This is a challenging time for investors. While stock markets have recovered from their late March 2020 lows, there are signs the impact of COVID-19 and nervousness about the US election are worrying markets. The S&P/ASX200 index has fallen in each of the last four weeks. The tech stocks that have run the hardest and supported the broader index have spluttered with a 10% correction in the NASDAQ in the last two weeks. The market is facing the reality that a vaccine is unlikely in 2020.
Here are four things to help in navigating the sea of news.
#1. Take responsibility
How we respond to coronavirus matters.
It’s not what other people do in times like this that create problems; it’s what we do. There are no ‘other people’. It’s true for our investments, and it’s also true for our mental health right now.
Panic is a social phenomenon, whether it’s panicked selling of investments or panicked buying of hand sanitisers. Sure, there’s an underlying trigger, but our actions and our tone have the power to either turn that trigger into a crisis or into a blip that we quickly see in the rearview mirror.
Personally, as a contrarian investor, I try to identify buying opportunities when there’s a down market. Rebalancing as a tactic also helps counter the crazy. By buying when others aren’t, we help limit the carnage, in our small way. And that helps real people avoid potentially dire situations.
As many studies at Morningstar and beyond have shown, people lock in their losses by pulling out at the bottom of a down market. It’s not the stock market decline itself that hurts them per se. It’s that they exit and then miss out on the subsequent market upswing.
That’s a serious loss for retirees living off their investments or young families planning for their first house purchase. It means cutting back, living on less, and perhaps not even being able to pay the bills.
Buying when others aren’t helps decrease the chance that people will panic and pull out, and it softens the blow if they later do. Keeping our heads and thoughtfully evaluating our investments means, ever so slightly, smoothing things out for everyone else.
Steve Wendel is Head of Behavioural Science for Morningstar.
#2. Use volatility to point you in the right direction
Use the volatility that you've seen in your portfolio as a gut check. If you feel that your portfolio value has fluctuated too much, that probably means that you're taking on too much risk.
Consider using all the attention and energy that the market turbulence has brought out in you to take the time to reconsider your risk tolerance and recalibrate your long-term asset allocation decision, or the mix between stocks, bonds and other asset classes, and ensure that it's appropriate for the level of risk that you can comfortably take on as opposed to making a short-term tactical change in your portfolio.
Ian Tam is Director of Investment Research at Morningstar.
#3. Do not try to time the market
Although it sounds easy, pulling out of the market and then waiting for a correction is something that very few people and investors can do effectively and consistently.
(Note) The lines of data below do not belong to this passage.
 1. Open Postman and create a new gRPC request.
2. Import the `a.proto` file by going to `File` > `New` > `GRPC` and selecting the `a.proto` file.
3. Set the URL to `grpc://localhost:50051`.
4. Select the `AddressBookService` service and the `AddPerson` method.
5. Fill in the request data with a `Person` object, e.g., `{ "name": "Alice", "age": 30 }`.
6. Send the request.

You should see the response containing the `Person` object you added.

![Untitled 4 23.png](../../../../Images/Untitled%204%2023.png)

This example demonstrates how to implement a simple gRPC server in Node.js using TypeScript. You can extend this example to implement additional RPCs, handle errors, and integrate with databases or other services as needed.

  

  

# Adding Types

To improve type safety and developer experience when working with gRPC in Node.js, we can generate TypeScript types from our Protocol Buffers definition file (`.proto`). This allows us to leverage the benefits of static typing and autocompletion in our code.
My colleagues, Dr. Paul Kaplan and Dr. Maciej Kowara have authored a few papers around this topic. For one, they ran a study of about 304 Canadian equity funds over a 15-year period ending October of 2018 and found that on average, there were only eight critical months of performance that a fund's history depended on to beat its own benchmark. Of course, if you weren't invested during those critical months, you too would have failed to beat the benchmark.
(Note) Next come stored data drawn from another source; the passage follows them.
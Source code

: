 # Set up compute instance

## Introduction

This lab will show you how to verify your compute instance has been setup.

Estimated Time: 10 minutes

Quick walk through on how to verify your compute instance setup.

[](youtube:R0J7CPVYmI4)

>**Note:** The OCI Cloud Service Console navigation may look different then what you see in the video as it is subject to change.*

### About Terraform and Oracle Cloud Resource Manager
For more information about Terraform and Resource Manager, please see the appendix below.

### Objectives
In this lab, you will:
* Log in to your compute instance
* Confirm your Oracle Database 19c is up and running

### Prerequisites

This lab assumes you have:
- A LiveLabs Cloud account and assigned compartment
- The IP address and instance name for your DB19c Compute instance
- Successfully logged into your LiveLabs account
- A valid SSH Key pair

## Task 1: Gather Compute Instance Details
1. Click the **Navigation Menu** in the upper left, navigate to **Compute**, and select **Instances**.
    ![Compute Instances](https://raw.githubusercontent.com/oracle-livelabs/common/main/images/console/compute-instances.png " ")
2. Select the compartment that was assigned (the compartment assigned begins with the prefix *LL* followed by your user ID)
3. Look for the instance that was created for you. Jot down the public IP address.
So, investing early and staying invested over the long term is really the only way to ensure that you catch these critical months. The path to financial freedom is a marathon and not a race.
Ian Tam is Director of Investment Research at Morningstar.
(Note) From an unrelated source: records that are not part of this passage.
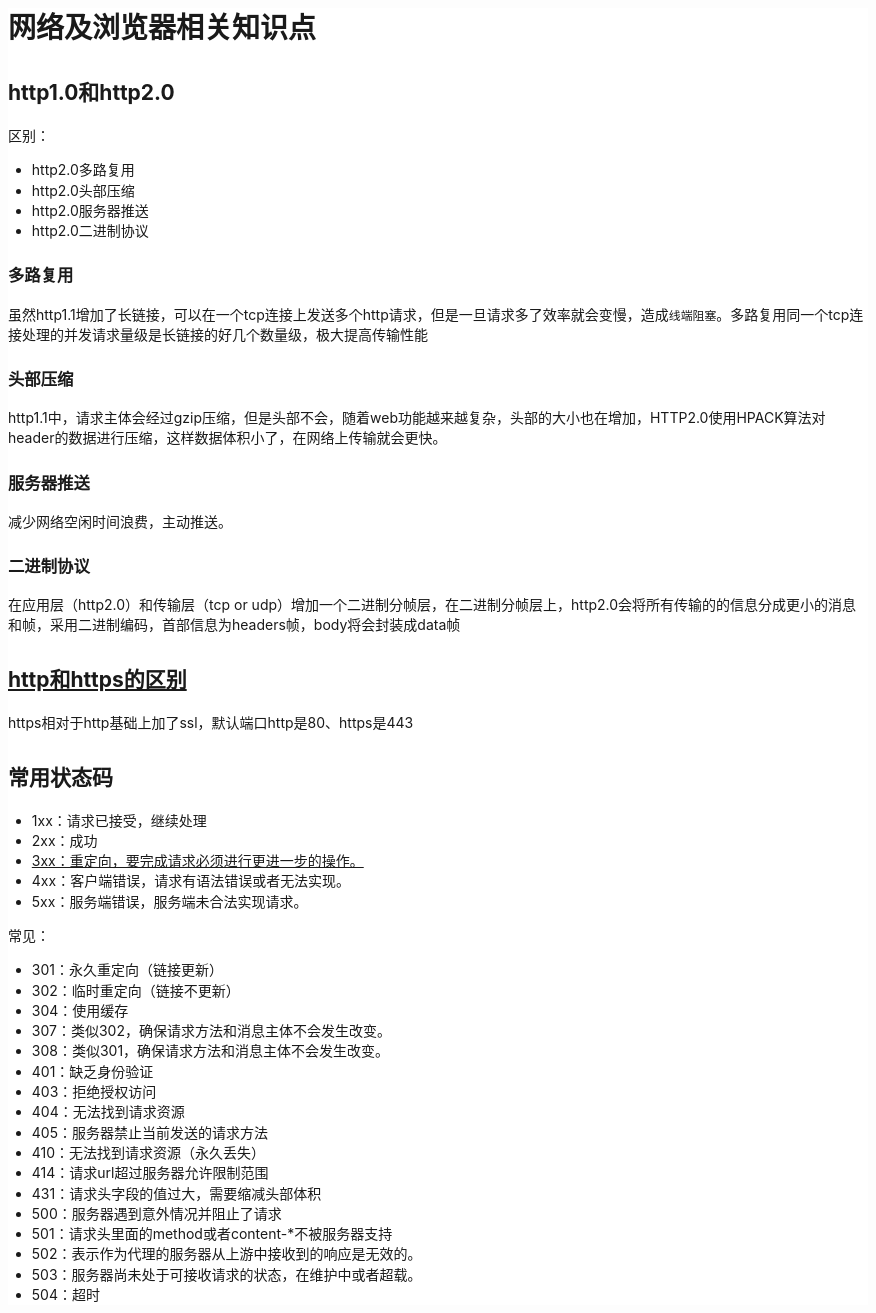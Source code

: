# 网络及浏览器相关知识点

## http1.0和http2.0

区别：
  - http2.0多路复用
  - http2.0头部压缩
  - http2.0服务器推送
  - http2.0二进制协议

### 多路复用
虽然http1.1增加了长链接，可以在一个tcp连接上发送多个http请求，但是一旦请求多了效率就会变慢，造成`线端阻塞`。多路复用同一个tcp连接处理的并发请求量级是长链接的好几个数量级，极大提高传输性能

### 头部压缩
http1.1中，请求主体会经过gzip压缩，但是头部不会，随着web功能越来越复杂，头部的大小也在增加，HTTP2.0使用HPACK算法对header的数据进行压缩，这样数据体积小了，在网络上传输就会更快。

### 服务器推送
减少网络空闲时间浪费，主动推送。

### 二进制协议
在应用层（http2.0）和传输层（tcp or udp）增加一个二进制分帧层，在二进制分帧层上，http2.0会将所有传输的的信息分成更小的消息和帧，采用二进制编码，首部信息为headers帧，body将会封装成data帧

## [http和https的区别](http和https.md)

https相对于http基础上加了ssl，默认端口http是80、https是443

## 常用状态码

- 1xx：请求已接受，继续处理
- 2xx：成功
- [3xx：重定向，要完成请求必须进行更进一步的操作。](./重定向.md)
- 4xx：客户端错误，请求有语法错误或者无法实现。
- 5xx：服务端错误，服务端未合法实现请求。

常见：
- 301：永久重定向（链接更新）
- 302：临时重定向（链接不更新）
- 304：使用缓存
- 307：类似302，确保请求方法和消息主体不会发生改变。
- 308：类似301，确保请求方法和消息主体不会发生改变。
- 401：缺乏身份验证
- 403：拒绝授权访问
- 404：无法找到请求资源
- 405：服务器禁止当前发送的请求方法
- 410：无法找到请求资源（永久丢失）
- 414：请求url超过服务器允许限制范围
- 431：请求头字段的值过大，需要缩减头部体积
- 500：服务器遇到意外情况并阻止了请求
- 501：请求头里面的method或者content-*不被服务器支持
- 502：表示作为代理的服务器从上游中接收到的响应是无效的。
- 503：服务器尚未处于可接收请求的状态，在维护中或者超载。
- 504：超时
#4. Use time to your advantage
The airwaves are saturated with coronavirus coverage. Buy, sell, hold, don’t panic, panic, get supplies, wash your hands. What should you do?
Only time will tell what the best moves were and when, but one thing that we strongly encourage at Morningstar is that you use time to your advantage. That means first avoiding ‘un-doing’ the power of time in your portfolio by panicking. Quality investments have seen dramatic drops in value in the past, and they’ve recovered. And depending on your retirement goals, that may mean that the red you see today could be a flashing buy sign for certain stocks in the long game. You won’t know when markets hit the bottom, and you won’t know when a bump is a bull trap.
Go with what you know. The rules you set for yourself and the power of compounding and diversification remain constants amidst the chaos. Pair this with reliable sources of information and you’ll find less of a reason to panic about your portfolio when it comes to this pandemic. Save your energy to focus on what matters most: the health of you and your family, friends and neighbours.
By Andrew Willis is Content Editor at Morningstar.
This article is general information and does not consider the circumstances of any investor.